Problem to work on.
Write out all of the lines below, exactly and completely.

-------

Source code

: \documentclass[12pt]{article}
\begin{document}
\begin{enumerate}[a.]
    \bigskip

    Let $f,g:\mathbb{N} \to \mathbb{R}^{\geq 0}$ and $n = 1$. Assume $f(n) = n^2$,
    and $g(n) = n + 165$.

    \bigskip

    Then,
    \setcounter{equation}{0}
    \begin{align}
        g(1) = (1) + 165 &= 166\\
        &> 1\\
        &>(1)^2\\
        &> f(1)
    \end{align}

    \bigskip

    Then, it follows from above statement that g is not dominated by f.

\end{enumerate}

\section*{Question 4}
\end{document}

-------

Written reply.
Source code

: \documentclass[12pt]{article}
\begin{document}
\begin{enumerate}[a.]
    \bigskip

    Let $f,g:\mathbb{N} \to \mathbb{R}^{\geq 0}$ and $n = 1$. Assume $f(n) = n^2$,
    and $g(n) = n + 165$.

    \bigskip

    Then,
    \setcounter{equation}{0}
    \begin{align}
        g(1) = (1) + 165 &= 166\\
        &> 1\\
        &>(1)^2\\
        &> f(1)
    \end{align}

    \bigskip

    Then, it follows from above statement that g is not dominated by f.

\end{enumerate}

\section*{Question 4}
\end{document}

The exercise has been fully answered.